A basis function is a different object to a density matrix, and the coefficient of a basis vector is a different sort of quantity to the quantities appearing in the label of the basis vector (that is, the eigenvalues associated with the vector).
I need to know which of the various types of number that can be associated with a quantum state, are supposed to be related to observable reality.
Why does it need a special name? There’s a wavefunction. Part of that wavefunction represents a Mitchell_Porter observing stuff. It’s that part of the wavefunction.
That’s no good if I’m trying to evaluate MWI as a physical theory. Those are just words. You can try to extract a “branch” from a wavefunction or a state vector in a variety of ways. You might focus on a specific classical configuration (then we might have to quibble about whether you mean the point in configuration space that is labeled by that configuration, or whether you mean the delta function peaked at that point in configuration space). Or we might be talking about some other sort of basis function in terms of which a wavefunction might be decomposed (momentum eigenfunctions, wavelets, eigenfunctions of other observables). We might be talking about reduced density matrices rather than pure states…
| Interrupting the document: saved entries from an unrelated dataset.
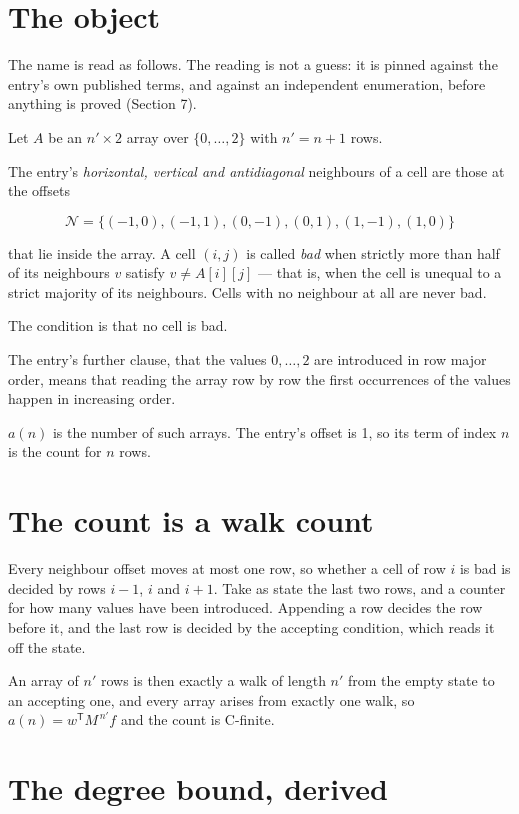 \documentclass[11pt]{article}
\theoremstyle{definition}
\begin{document}
\section{The object}

The name is read as follows. The reading is not a guess: it is pinned against the entry's own published terms, and against an independent enumeration, before anything is proved (Section 7).

Let $A$ be an $n' \times 2$ array over $\{0,\dots,2\}$ with $n' = n + 1$ rows.

The entry's {\itshape horizontal, vertical and antidiagonal} neighbours of a cell are those at the offsets

\[\mathcal{N} = \{(-1,0), (-1,1), (0,-1), (0,1), (1,-1), (1,0)\}\]

that lie inside the array. A cell $(i,j)$ is called {\itshape bad} when strictly more than half of its neighbours $v$ satisfy $v \ne A[i][j]$ --- that is, when the cell is unequal to a strict majority of its neighbours. Cells with no neighbour at all are never bad.

The condition is that no cell is bad.

The entry's further clause, that the values $0,\dots,2$ are introduced in row major order, means that reading the array row by row the first occurrences of the values happen in increasing order.

$a(n)$ is the number of such arrays. The entry's offset is 1, so its term of index $n$ is the count for $n$ rows.

\section{The count is a walk count}

Every neighbour offset moves at most one row, so whether a cell of row $i$ is bad is decided by rows $i-1$, $i$ and $i+1$. Take as state the last two rows, and a counter for how many values have been introduced. Appending a row decides the row before it, and the last row is decided by the accepting condition, which reads it off the state.

An array of $n'$ rows is then exactly a walk of length $n'$ from the empty state to an accepting one, and every array arises from exactly one walk, so $a(n) = w^{\mathsf T}M^{\,n'}f$ and the count is C-finite.

\section{The degree bound, derived}
\end{document}
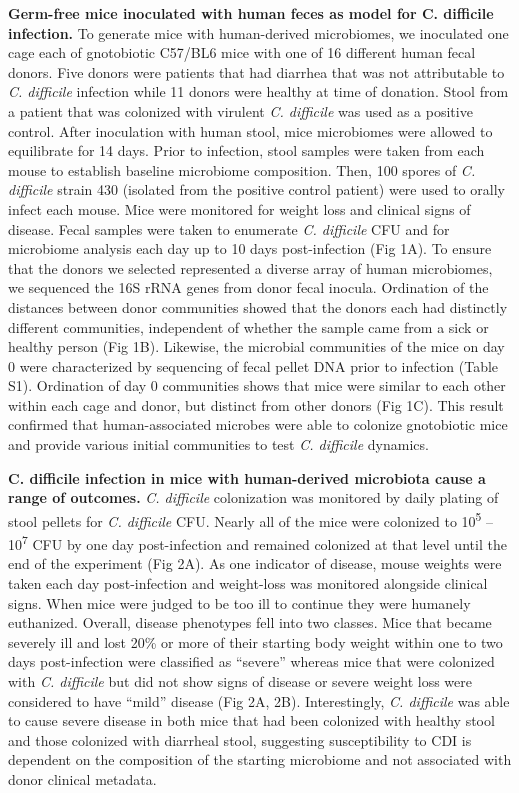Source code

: \documentclass[11pt,]{article}
\begin{document}
\textbf{Germ-free mice inoculated with human feces as model for C.
difficile infection.} To generate mice with human-derived microbiomes,
we inoculated one cage each of gnotobiotic C57/BL6 mice with one of 16
different human fecal donors. Five donors were patients that had
diarrhea that was not attributable to \emph{C. difficile} infection
while 11 donors were healthy at time of donation. Stool from a patient
that was colonized with virulent \emph{C. difficile} was used as a
positive control. After inoculation with human stool, mice microbiomes
were allowed to equilibrate for 14 days. Prior to infection, stool
samples were taken from each mouse to establish baseline microbiome
composition. Then, 100 spores of \emph{C. difficile} strain 430
(isolated from the positive control patient) were used to orally infect
each mouse. Mice were monitored for weight loss and clinical signs of
disease. Fecal samples were taken to enumerate \emph{C. difficile} CFU
and for microbiome analysis each day up to 10 days post-infection (Fig
1A). To ensure that the donors we selected represented a diverse array
of human microbiomes, we sequenced the 16S rRNA genes from donor fecal
inocula. Ordination of the distances between donor communities showed
that the donors each had distinctly different communities, independent
of whether the sample came from a sick or healthy person (Fig 1B).
Likewise, the microbial communities of the mice on day 0 were
characterized by sequencing of fecal pellet DNA prior to infection
(Table S1). Ordination of day 0 communities shows that mice were similar
to each other within each cage and donor, but distinct from other donors
(Fig 1C). This result confirmed that human-associated microbes were able
to colonize gnotobiotic mice and provide various initial communities to
test \emph{C. difficile} dynamics.

\textbf{C. difficile infection in mice with human-derived microbiota
cause a range of outcomes.} \emph{C. difficile} colonization was
monitored by daily plating of stool pellets for \emph{C. difficile} CFU.
Nearly all of the mice were colonized to 10\textsuperscript{5} --
10\textsuperscript{7} CFU by one day post-infection and remained
colonized at that level until the end of the experiment (Fig 2A). As one
indicator of disease, mouse weights were taken each day post-infection
and weight-loss was monitored alongside clinical signs. When mice were
judged to be too ill to continue they were humanely euthanized. Overall,
disease phenotypes fell into two classes. Mice that became severely ill
and lost 20\% or more of their starting body weight within one to two
days post-infection were classified as ``severe'' whereas mice that were
colonized with \emph{C. difficile} but did not show signs of disease or
severe weight loss were considered to have ``mild'' disease (Fig 2A,
2B). Interestingly, \emph{C. difficile} was able to cause severe disease
in both mice that had been colonized with healthy stool and those
colonized with diarrheal stool, suggesting susceptibility to CDI is
dependent on the composition of the starting microbiome and not
associated with donor clinical metadata.
\end{document}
If someone wants to insist that, in their version of MWI, there is a locally specific reality only for the region of the observer’s brain corresponding to conscious observation, they can dodge some of the details by saying we don’t know enough neuroscience yet. But they should be able to make precise statements about what sort of mathematical vivisection is going to be performed on the local wavefunction in order to get the “part of the wavefunction… observing stuff”. Otherwise, they don’t yet have a physical theory, just a vague hope that some version of Many Minds will work out.
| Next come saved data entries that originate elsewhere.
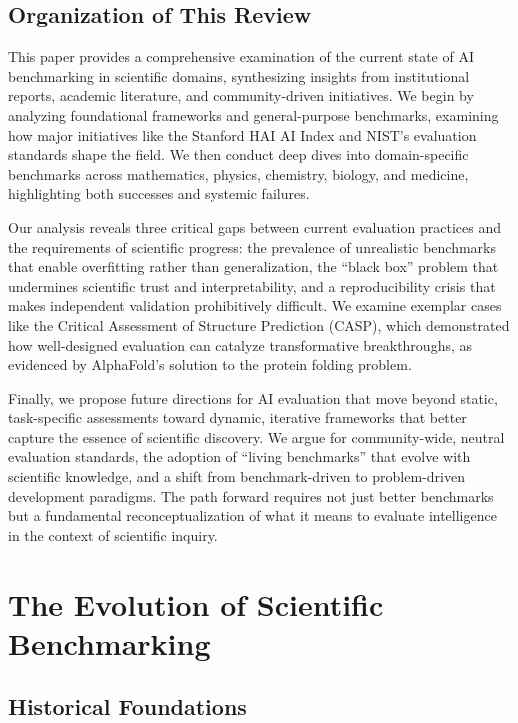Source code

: \documentclass[10pt,twocolumn]{article}
\begin{document}
\subsection{Organization of This Review}

This paper provides a comprehensive examination of the current state of AI benchmarking in scientific domains, synthesizing insights from institutional reports, academic literature, and community-driven initiatives. We begin by analyzing foundational frameworks and general-purpose benchmarks, examining how major initiatives like the Stanford HAI AI Index and NIST's evaluation standards shape the field. We then conduct deep dives into domain-specific benchmarks across mathematics, physics, chemistry, biology, and medicine, highlighting both successes and systemic failures.

Our analysis reveals three critical gaps between current evaluation practices and the requirements of scientific progress: the prevalence of unrealistic benchmarks that enable overfitting rather than generalization, the ``black box'' problem that undermines scientific trust and interpretability, and a reproducibility crisis that makes independent validation prohibitively difficult. We examine exemplar cases like the Critical Assessment of Structure Prediction (CASP), which demonstrated how well-designed evaluation can catalyze transformative breakthroughs, as evidenced by AlphaFold's solution to the protein folding problem.

Finally, we propose future directions for AI evaluation that move beyond static, task-specific assessments toward dynamic, iterative frameworks that better capture the essence of scientific discovery. We argue for community-wide, neutral evaluation standards, the adoption of ``living benchmarks'' that evolve with scientific knowledge, and a shift from benchmark-driven to problem-driven development paradigms. The path forward requires not just better benchmarks but a fundamental reconceptualization of what it means to evaluate intelligence in the context of scientific inquiry.

\section{The Evolution of Scientific Benchmarking}

\subsection{Historical Foundations}
\end{document}
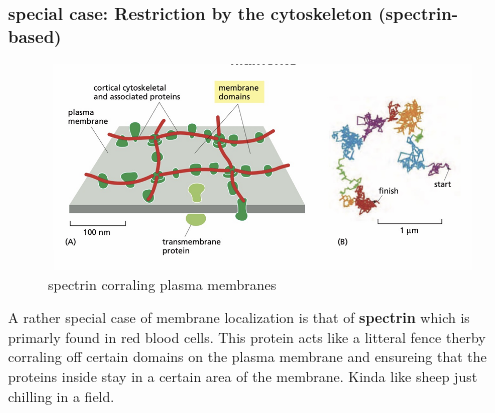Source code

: \documentclass[../main.tex]{subfiles}
\begin{document}
\subsubsection{special case: Restriction by the cytoskeleton (spectrin- based)}

\begin{figure}[H]
    \centering
    \includegraphics[width=\linewidth]{spectrin.png}
    \caption{\gls{spectrin} corraling plasma membranes}
    \label{fig:enter-label}
\end{figure}

A rather special case of membrane localization is that of\textbf{ spectrin} which is primarly found in red blood cells. This protein acts like a litteral fence therby corraling off certain domains on the plasma membrane and ensureing that the proteins inside stay in a certain area of the membrane. Kinda like sheep just chilling in a field.
\end{document}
And by the way, if we are not saying that branches correspond to universe-wide configurations, but rather just to local configurations, what’s responsible for tying together a million different information-processing events into a single mind-state? Every neighboring molecule in the brain ought to be locally branching, constantly, and independently of branchings on the other side of the skull. How could you ever justify speaking about “the” state of someone’s brain, even just as one branch of an Everett multiverse? The cognitive state will have to “supervene” on something which, from an atomic and subatomic level, is already a very intricate superposition.
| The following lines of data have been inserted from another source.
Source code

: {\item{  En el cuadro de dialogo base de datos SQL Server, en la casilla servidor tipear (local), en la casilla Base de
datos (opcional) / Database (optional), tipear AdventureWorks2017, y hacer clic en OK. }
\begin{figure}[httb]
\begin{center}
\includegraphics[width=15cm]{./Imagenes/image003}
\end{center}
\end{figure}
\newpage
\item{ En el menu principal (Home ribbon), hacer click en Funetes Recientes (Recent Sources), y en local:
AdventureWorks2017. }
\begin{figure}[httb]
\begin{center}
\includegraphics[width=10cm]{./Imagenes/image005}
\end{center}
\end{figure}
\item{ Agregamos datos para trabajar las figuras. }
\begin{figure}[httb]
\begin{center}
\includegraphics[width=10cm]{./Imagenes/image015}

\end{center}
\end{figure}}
No, you have this backwards. You’re looking for some words. I’m telling you there are just numbers. The numbers are all we need to be evaluating here.
Fine, let’s talk about numbers.
If you tell me that reality is one big wavefunction, and that observable reality is made of states of neurons, then you need to tell me how to get “state of neuron” from “wavefunction”. Which set of numbers do I use?
Is it the coefficients of the wavefunction, expressed in a global configuration basis? Is it the coefficients of the wavefunction, expressed in some other basis? Or should I be looking at the matrix elements of reduced density matrices?
Also, if we talk about the configuration basis, should I regard the numbers specifying a particular configuration as part of reality? From a Hilbert-space geometric perspective, a “wavefunction” is actually a state vector, so it’s just a ray in Hilbert space, and the associated configuration is just a label for that ray, like the “x” attached to a coordinate axis.
A basis function is a different object to a density matrix, and the coefficient of a basis vector is a different sort of quantity to the quantities appearing in the label of the basis vector (that is, the eigenvalues associated with the vector).
I need to know which of the various types of number that can be associated with a quantum state, are supposed to be related to observable reality.